■ YOUR TASK ■
Every entry must be duplicated precisely as written.

(Stored items)
┄┄┄┄┄┄┄┄┄┄
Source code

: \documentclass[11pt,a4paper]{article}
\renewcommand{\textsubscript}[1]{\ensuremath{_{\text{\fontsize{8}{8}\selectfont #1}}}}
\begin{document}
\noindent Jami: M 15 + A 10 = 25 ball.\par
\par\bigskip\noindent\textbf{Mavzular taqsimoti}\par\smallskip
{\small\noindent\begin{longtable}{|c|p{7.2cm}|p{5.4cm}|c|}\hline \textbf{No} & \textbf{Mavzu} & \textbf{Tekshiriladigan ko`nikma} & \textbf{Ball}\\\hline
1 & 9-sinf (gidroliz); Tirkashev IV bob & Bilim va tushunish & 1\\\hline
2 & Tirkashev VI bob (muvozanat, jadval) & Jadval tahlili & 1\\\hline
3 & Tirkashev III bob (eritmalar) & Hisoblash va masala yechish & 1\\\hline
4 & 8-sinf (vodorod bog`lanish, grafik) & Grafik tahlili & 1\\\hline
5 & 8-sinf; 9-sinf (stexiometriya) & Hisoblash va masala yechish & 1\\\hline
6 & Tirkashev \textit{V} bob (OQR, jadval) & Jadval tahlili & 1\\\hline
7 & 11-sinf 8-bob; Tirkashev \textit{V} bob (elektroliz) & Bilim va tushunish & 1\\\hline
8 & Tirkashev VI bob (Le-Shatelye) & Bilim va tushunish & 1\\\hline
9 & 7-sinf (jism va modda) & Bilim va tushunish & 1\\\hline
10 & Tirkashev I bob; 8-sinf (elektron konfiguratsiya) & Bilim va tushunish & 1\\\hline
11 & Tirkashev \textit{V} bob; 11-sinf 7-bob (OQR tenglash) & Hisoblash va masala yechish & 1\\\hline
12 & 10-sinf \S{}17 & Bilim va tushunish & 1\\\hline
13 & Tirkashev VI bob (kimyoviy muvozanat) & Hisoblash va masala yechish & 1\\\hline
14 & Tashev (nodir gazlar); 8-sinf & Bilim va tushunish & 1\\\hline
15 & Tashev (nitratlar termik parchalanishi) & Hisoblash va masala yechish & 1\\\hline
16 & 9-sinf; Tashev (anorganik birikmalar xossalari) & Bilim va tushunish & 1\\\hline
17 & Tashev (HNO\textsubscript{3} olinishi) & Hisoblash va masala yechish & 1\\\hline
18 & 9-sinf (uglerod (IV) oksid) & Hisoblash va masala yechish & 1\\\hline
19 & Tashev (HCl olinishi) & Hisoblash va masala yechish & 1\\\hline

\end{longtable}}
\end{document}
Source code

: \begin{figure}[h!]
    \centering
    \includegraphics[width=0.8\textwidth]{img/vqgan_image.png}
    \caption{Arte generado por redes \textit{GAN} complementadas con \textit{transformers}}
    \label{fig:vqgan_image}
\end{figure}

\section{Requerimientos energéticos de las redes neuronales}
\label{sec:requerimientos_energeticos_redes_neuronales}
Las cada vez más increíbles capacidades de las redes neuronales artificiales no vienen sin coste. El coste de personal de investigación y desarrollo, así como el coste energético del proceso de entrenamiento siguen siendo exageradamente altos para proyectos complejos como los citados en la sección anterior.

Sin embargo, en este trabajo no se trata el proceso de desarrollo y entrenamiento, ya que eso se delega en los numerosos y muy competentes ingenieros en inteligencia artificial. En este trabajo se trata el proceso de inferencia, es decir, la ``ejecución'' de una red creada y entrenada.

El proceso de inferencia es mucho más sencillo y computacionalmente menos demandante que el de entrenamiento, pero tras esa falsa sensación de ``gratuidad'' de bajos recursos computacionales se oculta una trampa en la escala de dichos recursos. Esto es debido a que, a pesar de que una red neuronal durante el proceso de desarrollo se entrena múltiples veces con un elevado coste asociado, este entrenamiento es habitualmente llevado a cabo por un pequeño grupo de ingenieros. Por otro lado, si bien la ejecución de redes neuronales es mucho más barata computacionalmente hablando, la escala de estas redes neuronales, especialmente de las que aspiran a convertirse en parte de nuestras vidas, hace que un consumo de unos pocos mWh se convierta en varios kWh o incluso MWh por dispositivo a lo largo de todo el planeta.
┄┄┄┄┄┄┄┄┄┄
■ ANSWER BOX ■
Source code

: \documentclass[11pt,a4paper]{article}
\renewcommand{\textsubscript}[1]{\ensuremath{_{\text{\fontsize{8}{8}\selectfont #1}}}}
\begin{document}
\noindent Jami: M 15 + A 10 = 25 ball.\par
\par\bigskip\noindent\textbf{Mavzular taqsimoti}\par\smallskip
{\small\noindent\begin{longtable}{|c|p{7.2cm}|p{5.4cm}|c|}\hline \textbf{No} & \textbf{Mavzu} & \textbf{Tekshiriladigan ko`nikma} & \textbf{Ball}\\\hline
1 & 9-sinf (gidroliz); Tirkashev IV bob & Bilim va tushunish & 1\\\hline
2 & Tirkashev VI bob (muvozanat, jadval) & Jadval tahlili & 1\\\hline
3 & Tirkashev III bob (eritmalar) & Hisoblash va masala yechish & 1\\\hline
4 & 8-sinf (vodorod bog`lanish, grafik) & Grafik tahlili & 1\\\hline
5 & 8-sinf; 9-sinf (stexiometriya) & Hisoblash va masala yechish & 1\\\hline
6 & Tirkashev \textit{V} bob (OQR, jadval) & Jadval tahlili & 1\\\hline
7 & 11-sinf 8-bob; Tirkashev \textit{V} bob (elektroliz) & Bilim va tushunish & 1\\\hline
8 & Tirkashev VI bob (Le-Shatelye) & Bilim va tushunish & 1\\\hline
9 & 7-sinf (jism va modda) & Bilim va tushunish & 1\\\hline
10 & Tirkashev I bob; 8-sinf (elektron konfiguratsiya) & Bilim va tushunish & 1\\\hline
11 & Tirkashev \textit{V} bob; 11-sinf 7-bob (OQR tenglash) & Hisoblash va masala yechish & 1\\\hline
12 & 10-sinf \S{}17 & Bilim va tushunish & 1\\\hline
13 & Tirkashev VI bob (kimyoviy muvozanat) & Hisoblash va masala yechish & 1\\\hline
14 & Tashev (nodir gazlar); 8-sinf & Bilim va tushunish & 1\\\hline
15 & Tashev (nitratlar termik parchalanishi) & Hisoblash va masala yechish & 1\\\hline
16 & 9-sinf; Tashev (anorganik birikmalar xossalari) & Bilim va tushunish & 1\\\hline
17 & Tashev (HNO\textsubscript{3} olinishi) & Hisoblash va masala yechish & 1\\\hline
18 & 9-sinf (uglerod (IV) oksid) & Hisoblash va masala yechish & 1\\\hline
19 & Tashev (HCl olinishi) & Hisoblash va masala yechish & 1\\\hline

\end{longtable}}
\end{document}
Source code

: \begin{figure}[h!]
    \centering
    \includegraphics[width=0.8\textwidth]{img/vqgan_image.png}
    \caption{Arte generado por redes \textit{GAN} complementadas con \textit{transformers}}
    \label{fig:vqgan_image}
\end{figure}

\section{Requerimientos energéticos de las redes neuronales}
\label{sec:requerimientos_energeticos_redes_neuronales}
Las cada vez más increíbles capacidades de las redes neuronales artificiales no vienen sin coste. El coste de personal de investigación y desarrollo, así como el coste energético del proceso de entrenamiento siguen siendo exageradamente altos para proyectos complejos como los citados en la sección anterior.

Sin embargo, en este trabajo no se trata el proceso de desarrollo y entrenamiento, ya que eso se delega en los numerosos y muy competentes ingenieros en inteligencia artificial. En este trabajo se trata el proceso de inferencia, es decir, la ``ejecución'' de una red creada y entrenada.

El proceso de inferencia es mucho más sencillo y computacionalmente menos demandante que el de entrenamiento, pero tras esa falsa sensación de ``gratuidad'' de bajos recursos computacionales se oculta una trampa en la escala de dichos recursos. Esto es debido a que, a pesar de que una red neuronal durante el proceso de desarrollo se entrena múltiples veces con un elevado coste asociado, este entrenamiento es habitualmente llevado a cabo por un pequeño grupo de ingenieros. Por otro lado, si bien la ejecución de redes neuronales es mucho más barata computacionalmente hablando, la escala de estas redes neuronales, especialmente de las que aspiran a convertirse en parte de nuestras vidas, hace que un consumo de unos pocos mWh se convierta en varios kWh o incluso MWh por dispositivo a lo largo de todo el planeta.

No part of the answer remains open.